→ Prompt: Each record needs to be transcribed word for word, though without its pictures.

[Start of Attachment]

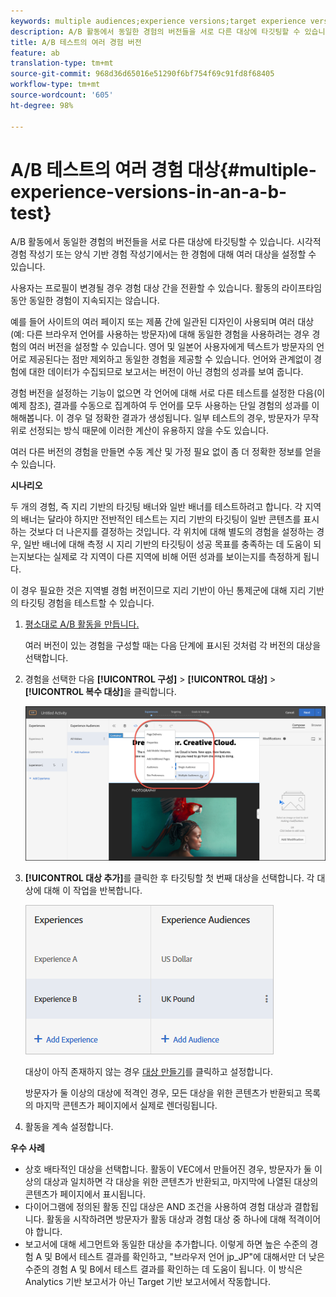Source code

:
 ```yaml
---
keywords: multiple audiences;experience versions;target experience versions
description: A/B 활동에서 동일한 경험의 버전들을 서로 다른 대상에 타깃팅할 수 있습니다. 시각적 경험 작성기 또는 양식 기반 경험 작성기에서는 한 경험에 대해 여러 대상을 설정할 수 있습니다.
title: A/B 테스트의 여러 경험 버전
feature: ab
translation-type: tm+mt
source-git-commit: 968d36d65016e51290f6bf754f69c91fd8f68405
workflow-type: tm+mt
source-wordcount: '605'
ht-degree: 98%

---
```



# A/B 테스트의 여러 경험 대상{#multiple-experience-versions-in-an-a-b-test}

A/B 활동에서 동일한 경험의 버전들을 서로 다른 대상에 타깃팅할 수 있습니다. 시각적 경험 작성기 또는 양식 기반 경험 작성기에서는 한 경험에 대해 여러 대상을 설정할 수 있습니다.

사용자는 프로필이 변경될 경우 경험 대상 간을 전환할 수 있습니다. 활동의 라이프타임 동안 동일한 경험이 지속되지는 않습니다.

예를 들어 사이트의 여러 페이지 또는 제품 간에 일관된 디자인이 사용되며 여러 대상(예: 다른 브라우저 언어를 사용하는 방문자)에 대해 동일한 경험을 사용하려는 경우 경험의 여러 버전을 설정할 수 있습니다. 영어 및 일본어 사용자에게 텍스트가 방문자의 언어로 제공된다는 점만 제외하고 동일한 경험을 제공할 수 있습니다. 언어와 관계없이 경험에 대한 데이터가 수집되므로 보고서는 버전이 아닌 경험의 성과를 보여 줍니다.

경험 버전을 설정하는 기능이 없으면 각 언어에 대해 서로 다른 테스트를 설정한 다음(이 예제 참조), 결과를 수동으로 집계하여 두 언어를 모두 사용하는 단일 경험의 성과를 이해해봅니다. 이 경우 덜 정확한 결과가 생성됩니다. 일부 테스트의 경우, 방문자가 무작위로 선정되는 방식 때문에 이러한 계산이 유용하지 않을 수도 있습니다.

여러 다른 버전의 경험을 만들면 수동 계산 및 가정 필요 없이 좀 더 정확한 정보를 얻을 수 있습니다.

**시나리오**

두 개의 경험, 즉 지리 기반의 타깃팅 배너와 일반 배너를 테스트하려고 합니다. 각 지역의 배너는 달라야 하지만 전반적인 테스트는 지리 기반의 타깃팅이 일반 콘텐츠를 표시하는 것보다 더 나은지를 결정하는 것입니다. 각 위치에 대해 별도의 경험을 설정하는 경우, 일반 배너에 대해 측정 시 지리 기반의 타깃팅이 성공 목표를 충족하는 데 도움이 되는지보다는 실제로 각 지역이 다른 지역에 비해 어떤 성과를 보이는지를 측정하게 됩니다.

이 경우 필요한 것은 지역별 경험 버전이므로 지리 기반이 아닌 통제군에 대해 지리 기반의 타깃팅 경험을 테스트할 수 있습니다.

1. [평소대로 A/B 활동을 만듭니다.](/help/c-activities/t-test-ab/t-test-create-ab/test-create-ab.md)

   여러 버전이 있는 경험을 구성할 때는 다음 단계에 표시된 것처럼 각 버전의 대상을 선택합니다.

1. 경험을 선택한 다음 **[!UICONTROL 구성]** > **[!UICONTROL 대상]** > **[!UICONTROL 복수 대상]**&#x200B;을 클릭합니다.

   ![여러 대상 선택 사항](/help/c-activities/t-test-ab/t-test-create-ab/assets/multiple-audiences-new.png)

1. **[!UICONTROL 대상 추가]**&#x200B;를 클릭한 후 타깃팅할 첫 번째 대상을 선택합니다. 각 대상에 대해 이 작업을 반복합니다.

   ![](assets/exp-versions.png)

   대상이 아직 존재하지 않는 경우 [대상 만들기](/help/c-target/c-audiences/create-audience.md#task_E18BD77A9A8F4ED0AC50569F94556558)를 클릭하고 설정합니다.

   방문자가 둘 이상의 대상에 적격인 경우, 모든 대상을 위한 콘텐츠가 반환되고 목록의 마지막 콘텐츠가 페이지에서 실제로 렌더링됩니다.

1. 활동을 계속 설정합니다.

**우수 사례**

* 상호 배타적인 대상을 선택합니다. 활동이 VEC에서 만들어진 경우, 방문자가 둘 이상의 대상과 일치하면 각 대상을 위한 콘텐츠가 반환되고, 마지막에 나열된 대상의 콘텐츠가 페이지에서 표시됩니다.
* 다이어그램에 정의된 활동 진입 대상은 AND 조건을 사용하여 경험 대상과 결합됩니다. 활동을 시작하려면 방문자가 활동 대상과 경험 대상 중 하나에 대해 적격이어야 합니다.
* 보고서에 대해 세그먼트와 동일한 대상을 추가합니다. 이렇게 하면 높은 수준의 경험 A 및 B에서 테스트 결과를 확인하고, &quot;브라우저 언어 jp_JP&quot;에 대해서만 더 낮은 수준의 경험 A 및 B에서 테스트 결과를 확인하는 데 도움이 됩니다. 이 방식은 Analytics 기반 보고서가 아닌 Target 기반 보고서에서 작동합니다.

[End of Attachment]

→ Output for this task:
Source code

:
 ```yaml
---
keywords: multiple audiences;experience versions;target experience versions
description: A/B 활동에서 동일한 경험의 버전들을 서로 다른 대상에 타깃팅할 수 있습니다. 시각적 경험 작성기 또는 양식 기반 경험 작성기에서는 한 경험에 대해 여러 대상을 설정할 수 있습니다.
title: A/B 테스트의 여러 경험 버전
feature: ab
translation-type: tm+mt
source-git-commit: 968d36d65016e51290f6bf754f69c91fd8f68405
workflow-type: tm+mt
source-wordcount: '605'
ht-degree: 98%

---
```



# A/B 테스트의 여러 경험 대상{#multiple-experience-versions-in-an-a-b-test}

A/B 활동에서 동일한 경험의 버전들을 서로 다른 대상에 타깃팅할 수 있습니다. 시각적 경험 작성기 또는 양식 기반 경험 작성기에서는 한 경험에 대해 여러 대상을 설정할 수 있습니다.

사용자는 프로필이 변경될 경우 경험 대상 간을 전환할 수 있습니다. 활동의 라이프타임 동안 동일한 경험이 지속되지는 않습니다.

예를 들어 사이트의 여러 페이지 또는 제품 간에 일관된 디자인이 사용되며 여러 대상(예: 다른 브라우저 언어를 사용하는 방문자)에 대해 동일한 경험을 사용하려는 경우 경험의 여러 버전을 설정할 수 있습니다. 영어 및 일본어 사용자에게 텍스트가 방문자의 언어로 제공된다는 점만 제외하고 동일한 경험을 제공할 수 있습니다. 언어와 관계없이 경험에 대한 데이터가 수집되므로 보고서는 버전이 아닌 경험의 성과를 보여 줍니다.

경험 버전을 설정하는 기능이 없으면 각 언어에 대해 서로 다른 테스트를 설정한 다음(이 예제 참조), 결과를 수동으로 집계하여 두 언어를 모두 사용하는 단일 경험의 성과를 이해해봅니다. 이 경우 덜 정확한 결과가 생성됩니다. 일부 테스트의 경우, 방문자가 무작위로 선정되는 방식 때문에 이러한 계산이 유용하지 않을 수도 있습니다.

여러 다른 버전의 경험을 만들면 수동 계산 및 가정 필요 없이 좀 더 정확한 정보를 얻을 수 있습니다.

**시나리오**

두 개의 경험, 즉 지리 기반의 타깃팅 배너와 일반 배너를 테스트하려고 합니다. 각 지역의 배너는 달라야 하지만 전반적인 테스트는 지리 기반의 타깃팅이 일반 콘텐츠를 표시하는 것보다 더 나은지를 결정하는 것입니다. 각 위치에 대해 별도의 경험을 설정하는 경우, 일반 배너에 대해 측정 시 지리 기반의 타깃팅이 성공 목표를 충족하는 데 도움이 되는지보다는 실제로 각 지역이 다른 지역에 비해 어떤 성과를 보이는지를 측정하게 됩니다.

이 경우 필요한 것은 지역별 경험 버전이므로 지리 기반이 아닌 통제군에 대해 지리 기반의 타깃팅 경험을 테스트할 수 있습니다.

1. [평소대로 A/B 활동을 만듭니다.](/help/c-activities/t-test-ab/t-test-create-ab/test-create-ab.md)

   여러 버전이 있는 경험을 구성할 때는 다음 단계에 표시된 것처럼 각 버전의 대상을 선택합니다.

1. 경험을 선택한 다음 **[!UICONTROL 구성]** > **[!UICONTROL 대상]** > **[!UICONTROL 복수 대상]**&#x200B;을 클릭합니다.

   ![여러 대상 선택 사항](/help/c-activities/t-test-ab/t-test-create-ab/assets/multiple-audiences-new.png)

1. **[!UICONTROL 대상 추가]**&#x200B;를 클릭한 후 타깃팅할 첫 번째 대상을 선택합니다. 각 대상에 대해 이 작업을 반복합니다.

   ![](assets/exp-versions.png)

   대상이 아직 존재하지 않는 경우 [대상 만들기](/help/c-target/c-audiences/create-audience.md#task_E18BD77A9A8F4ED0AC50569F94556558)를 클릭하고 설정합니다.

   방문자가 둘 이상의 대상에 적격인 경우, 모든 대상을 위한 콘텐츠가 반환되고 목록의 마지막 콘텐츠가 페이지에서 실제로 렌더링됩니다.

1. 활동을 계속 설정합니다.

**우수 사례**

* 상호 배타적인 대상을 선택합니다. 활동이 VEC에서 만들어진 경우, 방문자가 둘 이상의 대상과 일치하면 각 대상을 위한 콘텐츠가 반환되고, 마지막에 나열된 대상의 콘텐츠가 페이지에서 표시됩니다.
* 다이어그램에 정의된 활동 진입 대상은 AND 조건을 사용하여 경험 대상과 결합됩니다. 활동을 시작하려면 방문자가 활동 대상과 경험 대상 중 하나에 대해 적격이어야 합니다.
* 보고서에 대해 세그먼트와 동일한 대상을 추가합니다. 이렇게 하면 높은 수준의 경험 A 및 B에서 테스트 결과를 확인하고, &quot;브라우저 언어 jp_JP&quot;에 대해서만 더 낮은 수준의 경험 A 및 B에서 테스트 결과를 확인하는 데 도움이 됩니다. 이 방식은 Analytics 기반 보고서가 아닌 Target 기반 보고서에서 작동합니다.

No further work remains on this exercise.